Point of this example: Figuring out the “True Name” of a concept, i.e. a mathematical operationalization sufficiently robust that one can apply lots of optimization pressure without the operationalization breaking down, is absolutely possible and does happen. It’s hard, We Don’t Get To Choose The Ontology, but it can and has been done. (And information theory is a very good example of the style of mathematical tool which I’d like to have for alignment.)
Angle 3: Chaos. From Chaos Induces Abstractions:
We have a high-dimensional system—i.e. a large number of “billiard balls” bouncing around on a “pool table”. (Really, this is typically used as an analogy for gas molecules bouncing around in a container.) We ask what information about the system’s state is relevant “far away”—in this case, far in the future. And it turns out that, if we have even just a little bit of uncertainty, the vast majority of the information is “wiped out”. Only the system’s energy is relevant to predicting the system state far in the future. The energy is our low-dimensional summary.
Takeaway: low-dimensional summaries, which summarize all information relevant to reasonably high precision, are actually quite common in the physical world, thanks to chaos.
This has potentially-big implications for the tractability of translating between AI and human concepts. This time I’ll quote Nate (also talking about gasses as an example):
In theory, if our knowledge of the initial conditions is precise enough and if we have enough computing power, then we can predict the velocity of particle #57 quite precisely. However, if we lack precision or computing power, the best we can do is probably a Maxwell-Boltzmann distribution, subject to the constraint that the expected energy (of any given particle) is the average energy (per-particle in the initial conditions).
This is interesting, because it suggests a sharp divide between the sorts of predictions that are accessible to a superintelligence, and the predictions that are accessible to an omniscience.

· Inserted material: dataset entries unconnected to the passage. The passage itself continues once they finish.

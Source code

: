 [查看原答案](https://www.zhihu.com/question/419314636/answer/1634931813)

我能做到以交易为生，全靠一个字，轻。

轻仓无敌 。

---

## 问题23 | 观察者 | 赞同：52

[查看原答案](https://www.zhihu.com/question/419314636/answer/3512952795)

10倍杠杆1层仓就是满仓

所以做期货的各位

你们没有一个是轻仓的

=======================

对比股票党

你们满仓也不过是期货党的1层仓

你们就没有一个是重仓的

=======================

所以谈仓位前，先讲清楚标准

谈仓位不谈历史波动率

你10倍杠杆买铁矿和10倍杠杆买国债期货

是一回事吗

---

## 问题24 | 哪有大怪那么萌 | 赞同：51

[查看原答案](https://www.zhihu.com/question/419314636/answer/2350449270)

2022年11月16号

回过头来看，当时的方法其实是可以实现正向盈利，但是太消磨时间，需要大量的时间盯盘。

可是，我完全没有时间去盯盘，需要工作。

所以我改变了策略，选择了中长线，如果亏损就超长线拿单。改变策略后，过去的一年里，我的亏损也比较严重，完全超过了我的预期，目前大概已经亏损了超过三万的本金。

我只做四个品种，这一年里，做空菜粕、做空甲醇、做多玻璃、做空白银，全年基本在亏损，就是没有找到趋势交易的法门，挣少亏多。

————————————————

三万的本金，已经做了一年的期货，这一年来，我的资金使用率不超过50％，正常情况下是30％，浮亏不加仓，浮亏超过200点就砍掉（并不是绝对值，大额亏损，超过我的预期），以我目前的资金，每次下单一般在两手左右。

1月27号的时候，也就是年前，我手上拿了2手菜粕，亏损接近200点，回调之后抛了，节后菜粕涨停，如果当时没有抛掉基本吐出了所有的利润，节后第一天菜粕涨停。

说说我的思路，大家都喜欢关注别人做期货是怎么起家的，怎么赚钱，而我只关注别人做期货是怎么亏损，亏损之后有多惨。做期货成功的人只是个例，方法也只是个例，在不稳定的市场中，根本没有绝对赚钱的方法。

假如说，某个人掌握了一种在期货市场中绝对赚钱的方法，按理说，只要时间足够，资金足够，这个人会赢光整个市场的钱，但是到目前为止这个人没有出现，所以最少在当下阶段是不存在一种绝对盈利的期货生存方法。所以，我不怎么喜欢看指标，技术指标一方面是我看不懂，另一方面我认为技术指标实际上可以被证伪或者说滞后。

Someone with enough knowledge of the initial conditions and with enough compute to simulate the entire history exactly can get the right answer, whereas everyone with substantially less power than that—be they superintelligences or humans—is relegated to a Maxwell-Boltzmann distribution subject to an energy constraint.
So in this sort of case, there’s actually pretty decent reason to expect lots of different minds—including humans and AI—to converge to the same internal concepts.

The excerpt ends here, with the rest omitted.